On 8 November 2005, Shimon Peres was replaced as the leader of the Labor party by the election of left-wing Histadrut union leader Amir Peretz in an internal Labor party ballot. Critics of Labor have argued that, over the years, the party had abandoned its socialist heritage in favor of economic and business elites, and had passed the mantle of custodian of the underprivileged to right-wing and religious parties. Peretz stated his intention to reassert Labor's traditional socialist policies, and took the party out of the government. This prompted Sharon to resign and call for new elections in March 2006. Prior to the election, the political map had been redrawn, as Sharon and the majority of Likud's MKs, together with a number of Labor MKs, including Shimon Peres, and some from other parties, had formed the new political party Kadima. In the elections Labor won 19 seats, making it the second largest party after Kadima. It joined Ehud Olmert's Kadima-led government, with Peretz appointed Defense Minister. Labor's main coalition demand and campaign promise was raising the minimum wage.

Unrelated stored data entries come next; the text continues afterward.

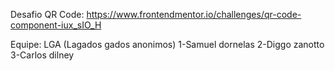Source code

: Desafio QR Code: 
https://www.frontendmentor.io/challenges/qr-code-component-iux_sIO_H

Equipe: LGA (Lagados gados anonimos)
1-Samuel dornelas
2-Diggo zanotto
3-Carlos dilney
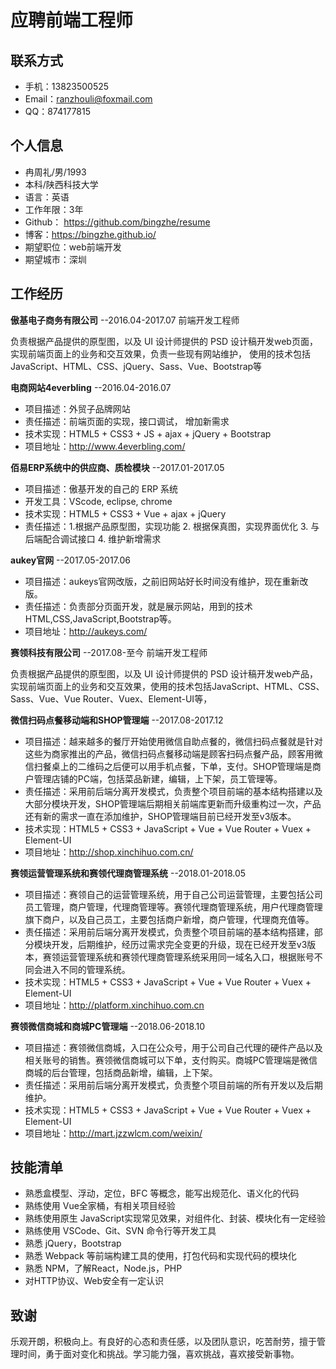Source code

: # 应聘前端工程师

## 联系方式

* 手机：13823500525
* Email：ranzhouli@foxmail.com
* QQ：874177815

## 个人信息

* 冉周礼/男/1993
* 本科/陕西科技大学
* 语言：英语
* 工作年限：3年
* Github： https://github.com/bingzhe/resume
* 博客：https://bingzhe.github.io/
* 期望职位：web前端开发
* 期望城市：深圳

## 工作经历

**傲基电子商务有限公司** --2016.04-2017.07 前端开发工程师

负责根据产品提供的原型图，以及 UI 设计师提供的 PSD 设计稿开发web页面，实现前端页面上的业务和交互效果，负责一些现有网站维护，
使用的技术包括JavaScript、HTML、CSS、jQuery、Sass、Vue、Bootstrap等

**电商网站4everbling** --2016.04-2016.07

- 项目描述：外贸子品牌网站
- 责任描述：前端页面的实现，接口调试， 增加新需求
- 技术实现：HTML5 + CSS3 + JS + ajax + jQuery + Bootstrap
- 项目地址：http://www.4everbling.com/

**佰易ERP系统中的供应商、质检模块** --2017.01-2017.05

- 项目描述：傲基开发的自己的 ERP 系统
- 开发工具：VScode, eclipse, chrome
- 技术实现：HTML5 + CSS3 + Vue + ajax + jQuery
- 责任描述：1.根据产品原型图，实现功能 2. 根据保真图，实现界面优化 3. 与后端配合调试接口 4. 维护新增需求

**aukey官网** --2017.05-2017.06

- 项目描述：aukeys官网改版，之前旧网站好长时间没有维护，现在重新改版。
- 责任描述：负责部分页面开发，就是展示网站，用到的技术HTML,CSS,JavaScript,Bootstrap等。
- 项目地址：http://aukeys.com/

**赛领科技有限公司** --2017.08-至今 前端开发工程师

负责根据产品提供的原型图，以及 UI 设计师提供的 PSD 设计稿开发web产品，实现前端页面上的业务和交互效果，使用的技术包括JavaScript、HTML、CSS、Sass、Vue、Vue Router、Vuex、Element-UI等，

**微信扫码点餐移动端和SHOP管理端** --2017.08-2017.12

- 项目描述：越来越多的餐厅开始使用微信自助点餐的，微信扫码点餐就是针对这些为商家推出的产品，微信扫码点餐移动端是顾客扫码点餐产品，顾客用微信扫餐桌上的二维码之后便可以用手机点餐，下单，支付。SHOP管理端是商户管理店铺的PC端，包括菜品新建，编辑，上下架，员工管理等。
- 责任描述：采用前后端分离开发模式，负责整个项目前端的基本结构搭建以及大部分模块开发，SHOP管理端后期相关前端库更新而升级重构过一次，产品还有新的需求一直在添加维护，SHOP管理端目前已经开发至v3版本。
- 技术实现：HTML5 + CSS3 + JavaScript + Vue + Vue Router + Vuex + Element-UI
- 项目地址：http://shop.xinchihuo.com.cn/

**赛领运营管理系统和赛领代理商管理系统** --2018.01-2018.05

- 项目描述：赛领自己的运营管理系统，用于自己公司运营管理，主要包括公司员工管理，商户管理，代理商管理等。赛领代理商管理系统，用户代理商管理旗下商户，以及自己员工，主要包括商户新增，商户管理，代理商充值等。
- 责任描述：采用前后端分离开发模式，负责整个项目前端的基本结构搭建，部分模块开发，后期维护，经历过需求完全变更的升级，现在已经开发至v3版本，赛领运营管理系统和赛领代理商管理系统采用同一域名入口，根据账号不同会进入不同的管理系统。
- 技术实现：HTML5 + CSS3 + JavaScript + Vue + Vue Router + Vuex + Element-UI
- 项目地址：http://platform.xinchihuo.com.cn

**赛领微信商城和商城PC管理端** --2018.06-2018.10

- 项目描述：赛领微信商城，入口在公众号，用于公司自己代理的硬件产品以及相关账号的销售。赛领微信商城可以下单，支付购买。商城PC管理端是微信商城的后台管理，包括商品新增，编辑，上下架。
- 责任描述：采用前后端分离开发模式，负责整个项目前端的所有开发以及后期维护。
- 技术实现：HTML5 + CSS3 + JavaScript + Vue + Vue Router + Vuex + Element-UI
- 项目地址：http://mart.jzzwlcm.com/weixin/

## 技能清单

* 熟悉盒模型、浮动，定位，BFC 等概念，能写出规范化、语义化的代码
* 熟练使用 Vue全家桶，有相关项目经验
* 熟练使用原生 JavaScript实现常见效果，对组件化、封装、模块化有一定经验
* 熟练使用 VSCode、Git、SVN 命令行等开发工具
* 熟悉 jQuery，Bootstrap
* 熟悉 Webpack 等前端构建工具的使用，打包代码和实现代码的模块化
* 熟悉 NPM，了解React，Node.js，PHP
* 对HTTP协议、Web安全有一定认识


## 致谢
乐观开朗，积极向上。有良好的心态和责任感，以及团队意识，吃苦耐劳，擅于管理时间，勇于面对变化和挑战。学习能力强，喜欢挑战，喜欢接受新事物。
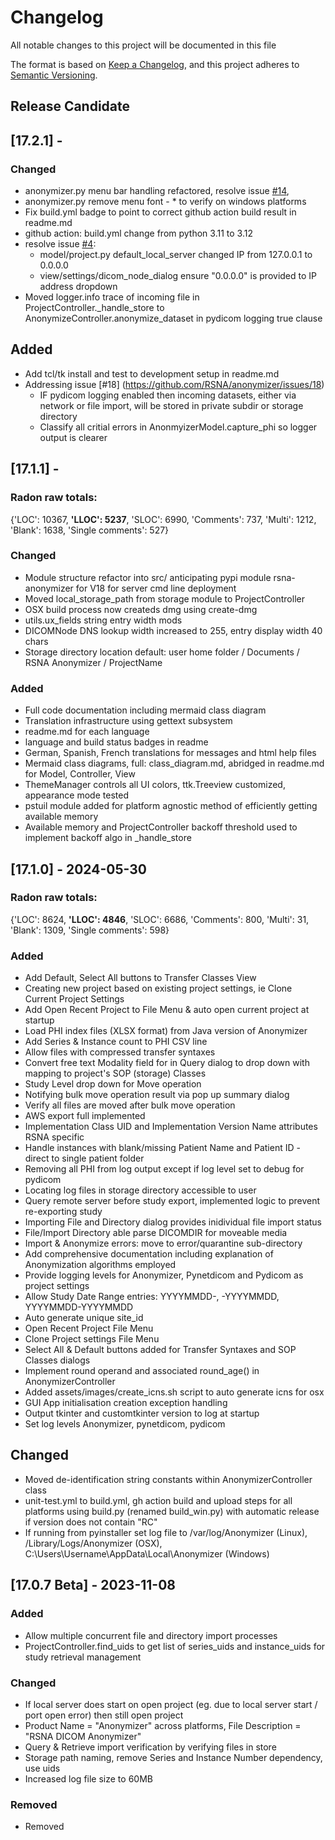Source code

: # Changelog
All notable changes to this project will be documented in this file

The format is based on [Keep a Changelog](https://keepachangelog.com/en/1.0.0/),
and this project adheres to [Semantic Versioning](https://semver.org/spec/v2.0.0.html).

## Release Candidate
## [17.2.1] -
### Changed
- anonymizer.py menu bar handling refactored, resolve issue [#14](https://github.com/RSNA/anonymizer/issues/14), 
- anonymizer.py remove menu font - * to verify on windows platforms
- Fix build.yml badge to point to correct github action build result in readme.md
- github action: build.yml change from python 3.11 to 3.12
- resolve issue [#4](https://github.com/RSNA/anonymizer/issues/4):
    - model/project.py default_local_server changed IP from 127.0.0.1 to 0.0.0.0
    - view/settings/dicom_node_dialog ensure "0.0.0.0" is provided to IP address dropdown
- Moved logger.info trace of incoming file in ProjectController._handle_store to AnonymizeController.anonymize_dataset in pydicom logging true clause

## Added
- Add tcl/tk install and test to development setup in readme.md
- Addressing issue [#18] (https://github.com/RSNA/anonymizer/issues/18) 
    - IF pydicom logging enabled then incoming datasets, either via network or file import, will be stored in private subdir or storage directory
    - Classify all critial errors in AnonmyizerModel.capture_phi so logger output is clearer


## [17.1.1] -
### Radon raw totals:
{'LOC': 10367,
 **'LLOC': 5237**,
 'SLOC': 6990,
 'Comments': 737,
 'Multi': 1212,
 'Blank': 1638,
 'Single comments': 527}
### Changed
- Module structure refactor into src/ anticipating pypi module rsna-anonymizer for V18 for server cmd line deployment
- Moved local_storage_path from storage module to ProjectController
- OSX build process now createds dmg using create-dmg
- utils.ux_fields string entry width mods
- DICOMNode DNS lookup width increased to 255, entry display width 40 chars
- Storage directory location default: user home folder / Documents / RSNA Anonymizer / ProjectName
### Added
- Full code documentation including mermaid class diagram
- Translation infrastructure using gettext subsystem
- readme.md for each language
- language and build status badges in readme
- German, Spanish, French translations for messages and html help files
- Mermaid class diagrams, full: class_diagram.md, abridged in readme.md for Model, Controller, View
- ThemeManager controls all UI colors, ttk.Treeview customized, appearance mode tested
- pstuil module added for platform agnostic method of efficiently getting available memory
- Available memory and ProjectController backoff threshold used to implement backoff algo in _handle_store


## [17.1.0] - 2024-05-30
### Radon raw totals: 
{'LOC': 8624, **'LLOC': 4846**, 'SLOC': 6686, 'Comments': 800, 'Multi': 31, 'Blank': 1309, 'Single comments': 598}
### Added
- Add Default, Select All buttons to Transfer Classes View
- Creating new project based on existing project settings, ie Clone Current Project Settings
- Add Open Recent Project to File Menu & auto open current project at startup
- Load PHI index files (XLSX format) from Java version of Anonymizer
- Add Series & Instance count to PHI CSV line
- Allow files with compressed transfer syntaxes 
- Convert free text Modality field for in Query dialog to drop down with mapping to project's SOP (storage) Classes
- Study Level drop down for Move operation
- Notifying bulk move operation result via pop up summary dialog
- Verify all files are moved after bulk move operation
- AWS export full implemented
- Implementation Class UID and Implementation Version Name attributes RSNA specific
- Handle instances with blank/missing Patient Name and Patient ID - direct to single patient folder
- Removing all PHI from log output except if log level set to debug for pydicom
- Locating log files in storage directory accessible to user
- Query remote server before study export, implemented logic to prevent re-exporting study
- Importing File and Directory dialog provides inidividual file import status
- File/Import Directory able parse DICOMDIR for moveable media
- Import & Anonymize errors: move to error/quarantine sub-directory
- Add comprehensive documentation including explanation of Anonymization algorithms employed
- Provide logging levels for Anonymizer, Pynetdicom and Pydicom as project settings
- Allow Study Date Range entries:  YYYYMMDD-, -YYYYMMDD, YYYYMMDD-YYYYMMDD
- Auto generate unique site_id
- Open Recent Project File Menu
- Clone Project settings File Menu
- Select All & Default buttons added for Transfer Syntaxes and SOP Classes dialogs
- Implement round operand and associated round_age() in AnonymizerController
- Added assets/images/create_icns.sh script to auto generate icns for osx
- GUI App initialisation creation exception handling
- Output tkinter and customtkinter version to log at startup
- Set log levels Anonymizer, pynetdicom, pydicom

## Changed
- Moved de-identification string constants within AnonymizerController class
- unit-test.yml to build.yml, gh action build and upload steps for all platforms using build.py (renamed build_win.py) with automatic release if version does not contain "RC"
- If running from pyinstaller set log file to /var/log/Anonymizer (Linux), /Library/Logs/Anonymizer (OSX), C:\Users\Username\AppData\Local\Anonymizer (Windows)

## [17.0.7 Beta] - 2023-11-08
### Added
- Allow multiple concurrent file and directory import processes
- ProjectController.find_uids to get list of series_uids and instance_uids for study retrieval management

### Changed
- If local server does start on open project (eg. due to local server start / port open error) then still open project 
- Product Name = "Anonymizer" across platforms, File Description = "RSNA DICOM Anonymizer"
- Query & Retrieve import verification by verifying files in store
- Storage path naming, remove Series and Instance Number dependency, use uids
- Increased log file size to 60MB

### Removed
 - Removed 

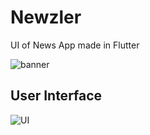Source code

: # Newzler
 UI of News App made in Flutter

![banner](https://github.com/shahmir-ahmed/Newzler/blob/main/newzler/assets/images/banner.png)

## User Interface
![UI](https://github.com/shahmir-ahmed/Newzler/blob/main/newzler/assets/images/ss.png)
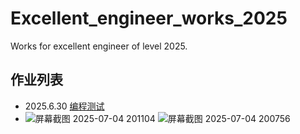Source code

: # Excellent_engineer_works_2025
Works for excellent engineer of level 2025.
## 作业列表
 - 2025.6.30 [编程测试](/work_1/)
 - ![屏幕截图 2025-07-04 201104](https://github.com/user-attachments/assets/d5bd289b-7114-49b1-8f2d-ec88a3a2bb26)
![屏幕截图 2025-07-04 200756](https://github.com/user-attachments/assets/3ebdc4c4-655c-4d74-a7c9-c960c75629dd)
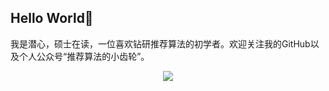 ## Hello World👋

我是潜心，硕士在读，一位喜欢钻研推荐算法的初学者。欢迎关注我的GitHub以及个人公众号“推荐算法的小齿轮”。
<div align="center">
  <p>
    <a href="https://github.com/ZiyaoGeng">
      <img src="https://github-readme-stats.vercel.app/api?username=ZiyaoGeng&hide=prs&count_private=true&show_icons=false&bg_color=30,e96443,904e95&title_color=fff&text_color=fff"/>
  </p>
</div>
<!--
[![Readme Card](https://github-readme-stats.vercel.app/api/pin/?username=ZiyaoGeng&repo=Recommender-System-with-TF2.0&bg_color=30,e96443,904e95&title_color=fff&text_color=fff)](https://github.com/anuraghazra/github-readme-stats)
-->
<!--
**ZiyaoGeng/ZiyaoGeng** is a ✨ _special_ ✨ repository because its `README.md` (this file) appears on your GitHub profile.

Here are some ideas to get you started:

- 🔭 I’m currently working on ...
- 🌱 I’m currently learning ...
- 👯 I’m looking to collaborate on ...
- 🤔 I’m looking for help with ...
- 💬 Ask me about ...
- 📫 How to reach me: ...
- 😄 Pronouns: ...
- ⚡ Fun fact: ...
-->
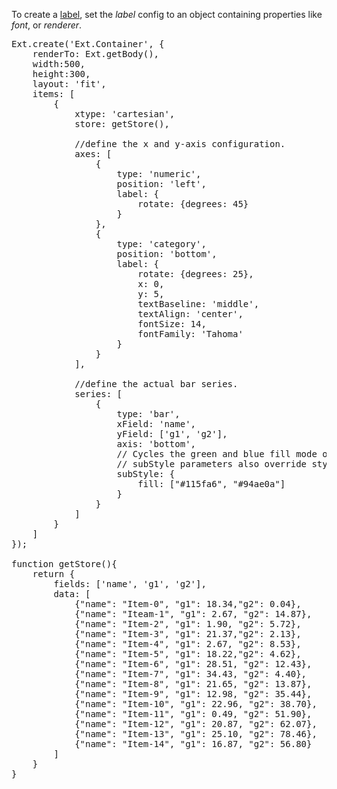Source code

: To create a <a href="http://docs.sencha.com/extjs/5.0.0/apidocs/#!/api/Ext.chart.axis.sprite.Axis-cfg-label" target="api">label</a>, set the _label_ config
to an object containing properties like *font*, or *renderer*. 

<pre class="runnable run">
Ext.create('Ext.Container', {
    renderTo: Ext.getBody(),
    width:500,
    height:300,
    layout: 'fit',
    items: [
        {
            xtype: 'cartesian',
            store: getStore(),

            //define the x and y-axis configuration.
            axes: [
                {
                    type: 'numeric',
                    position: 'left',
                    label: {
                        rotate: {degrees: 45}
                    }  
                },
                {
                    type: 'category',
                    position: 'bottom',
                    label: {
                        rotate: {degrees: 25},
                        x: 0, 
                        y: 5, 
                        textBaseline: 'middle', 
                        textAlign: 'center', 
                        fontSize: 14, 
                        fontFamily: 'Tahoma'
                    }
                }
            ],

            //define the actual bar series.
            series: [
                {
                    type: 'bar',
                    xField: 'name',
                    yField: ['g1', 'g2'],
                    axis: 'bottom',
                    // Cycles the green and blue fill mode over 2008 and 2009
                    // subStyle parameters also override style parameters
                    subStyle: {
                        fill: ["#115fa6", "#94ae0a"]
                    }
                }
            ]
        }
    ]
});

function getStore(){
    return {    
        fields: ['name', 'g1', 'g2'],
        data: [
            {"name": "Item-0", "g1": 18.34,"g2": 0.04},
            {"name": "Iteam-1", "g1": 2.67, "g2": 14.87},
            {"name": "Item-2", "g1": 1.90, "g2": 5.72},
            {"name": "Item-3", "g1": 21.37,"g2": 2.13},
            {"name": "Item-4", "g1": 2.67, "g2": 8.53},
            {"name": "Item-5", "g1": 18.22,"g2": 4.62},
            {"name": "Item-6", "g1": 28.51, "g2": 12.43},
            {"name": "Item-7", "g1": 34.43, "g2": 4.40},
            {"name": "Item-8", "g1": 21.65, "g2": 13.87},
            {"name": "Item-9", "g1": 12.98, "g2": 35.44},
            {"name": "Item-10", "g1": 22.96, "g2": 38.70},
            {"name": "Item-11", "g1": 0.49, "g2": 51.90},
            {"name": "Item-12", "g1": 20.87, "g2": 62.07},
            {"name": "Item-13", "g1": 25.10, "g2": 78.46},
            {"name": "Item-14", "g1": 16.87, "g2": 56.80}
        ]
    }
}
</pre>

On 28 May 2007, a leadership election resulted in Ehud Barak and Ami Ayalon defeating Peretz who was pushed into third place. In the run-off election (required as neither Barak nor Ayalon received over 40% of the vote), Barak was re-elected as party chairman. Despite stating that he would withdraw the party from the government unless Olmert resigned, Barak remained in government and took over as Defense Minister.

Prior to the 2009 elections Labor and Meimad ended their alliance, with Meimad ultimately running a joint list with the Green Movement (which did not pass the electoral threshold). Several prominent members left the party, including Ami Ayalon, and Efraim Sneh (who formed Yisrael Hazaka). In the elections, Labor was reduced to just 13 seats, making it the fourth largest party behind Kadima, Likud and Yisrael Beiteinu.

Analysing the downfall of the once dominant political party in Israel, Efraim Inbar of the Begin-Sadat Center for Strategic Studies points to several factors. By forfeiting identification with the establishment and building of the State of Israel, symbolised by a predilection for military service and by the settling of the land of Israel, Labor lost its most important asset. 
Deserting the Zionist symbol of Jerusalem, by showing willingness to cede part of it to the Palestinians was an ill-fated move. Their association with the Oslo Accords meant that they could not avoid being discredited by its failure. Demographic factors have worked against Labor, as the growing Sefardi population, as well as the recent Russian-Jewish immigrants, have largely voted for other parties. Attempts to gain the support of the Israeli Arab voters have damaged the image of the party, and yielded no harvest.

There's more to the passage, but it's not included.